Records from a collection:
○ ○ ○ ○ ○ ○ ○

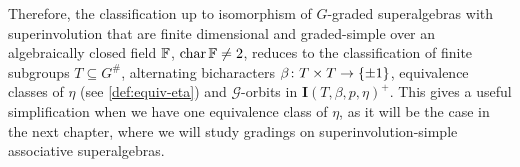 Therefore, the classification up to isomorphism of $G$-graded superalgebras with superinvolution that are finite dimensional and graded-simple over an algebraically closed field $\mathbb{F}$, $\operatorname{char} \mathbb{F} \neq 2$, reduces to the classification of finite subgroups $T\subseteq G^\#$, alternating bicharacters $\beta\colon T\times T \to \{ \pm 1 \}$, equivalence classes of $\eta$ (see \cref{def:equiv-eta}) and $\mathcal G$-orbits in $\mathbf{I}(T,\beta, p, \eta)^+$.
This gives a useful simplification when we have one equivalence class of $\eta$, as it will be the case in the next chapter, where we will study gradings on superinvolution-simple associative superalgebras. 

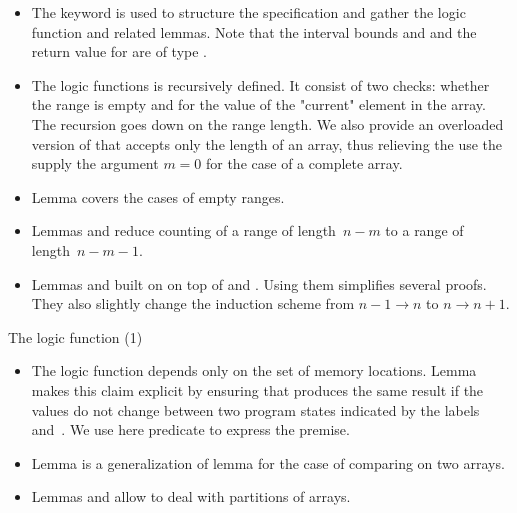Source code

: \begin{itemize}
\item
The \acsl keyword  
is used to structure the specification and gather the logic function \Count and related lemmas.
Note that the interval bounds  and  and the return value for \Count are of type .

\item
The logic functions \Count is recursively defined.
It consist of two checks: whether the range is empty and for the value of
the "current" element in the array. The recursion goes down on the range length.
We also provide an overloaded version of \Count that accepts only
the length of an array, thus relieving the use the supply the argument $m=0$ for the
case of a complete array.

\item
Lemma  covers the cases of empty ranges.

\item
Lemmas  and 
 reduce
counting of a range of length~$n-m$ to a range of length~$n-m-1$.

\item
Lemmas  and  built on on top of \CountHit
and \CountMiss. 
Using them simplifies several \coq proofs.
They also slightly change the induction scheme from $n-1 \rightarrow n$
to $n \rightarrow n+1$.
\end{itemize}


\begin{logic}[hbt]
\begin{minipage}{\textwidth}

\end{minipage}
\caption{\label{logic:Count-1}The logic function \Count (1)}


\end{logic}

\FloatBarrier

\begin{itemize}

\item
The logic function \Count depends only on the set  of memory locations.
Lemma  makes this claim explicit by ensuring that
\Count produces the same result
if the values  do not change between two program states indicated
by the labels~ and~.
We use here predicate  to express the premise.

\item 
Lemma  is a generalization of lemma \CountUnchanged for
the case of comparing \Count on two arrays.

\item
Lemmas  and  
allow to deal with partitions of arrays.
\end{itemize}

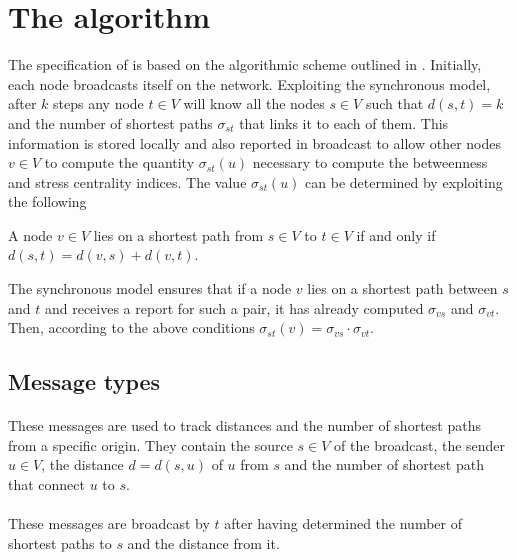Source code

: 
\section{The \deccen{} algorithm}

The specification of \deccen{} is based on the algorithmic scheme outlined in \cite{lehmann2003}. Initially, each node broadcasts itself on the network. Exploiting the synchronous model, after $k$ steps any node $t \in V$ will know all the nodes $s \in V$ such that $d(s,t) = k$ and the number of shortest paths  $\sigma_{st}$ that links it to each of them. This information is stored locally and also reported in broadcast to allow other nodes $v \in V$ to compute the quantity $\sigma_{st}(u)$ necessary to compute the betweenness and stress centrality indices. The value $\sigma_{st}(u)$ can be determined by exploiting the following

\begin{lemma}
A node $v \in V$ lies on a shortest path from $s \in V$ to $t \in V$ if and only if $d(s,t) = d(v,s) + d(v,t)$.
\end{lemma}

The synchronous model ensures that if a node $v$ lies on a shortest path between $s$ and $t$ and receives a report for such a pair, it has already computed $\sigma_{vs}$ and $\sigma_{vt}$. Then, according to the above conditions $\sigma_{st}(v) = \sigma_{vs} \cdot \sigma_{vt}$.

\subsection{Message types}

\paragraph{} These messages are used to track distances and the number of shortest paths from a specific origin. They contain the source $s \in V$ of the broadcast, the sender $u \in V$, the distance $d = d(s,u)$ of $u$ from $s$ and the number of shortest path that connect $u$ to $s$.

\paragraph{} These messages are broadcast by $t$ after having determined the number of shortest paths to $s$ and the distance from it.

○ ○ ○ ○ ○ ○ ○

Required action — Every line that holds the word "empty" should be copied from the records above.

Solution —
It consist of two checks: whether the range is empty and for the value of
Lemma  covers the cases of empty ranges.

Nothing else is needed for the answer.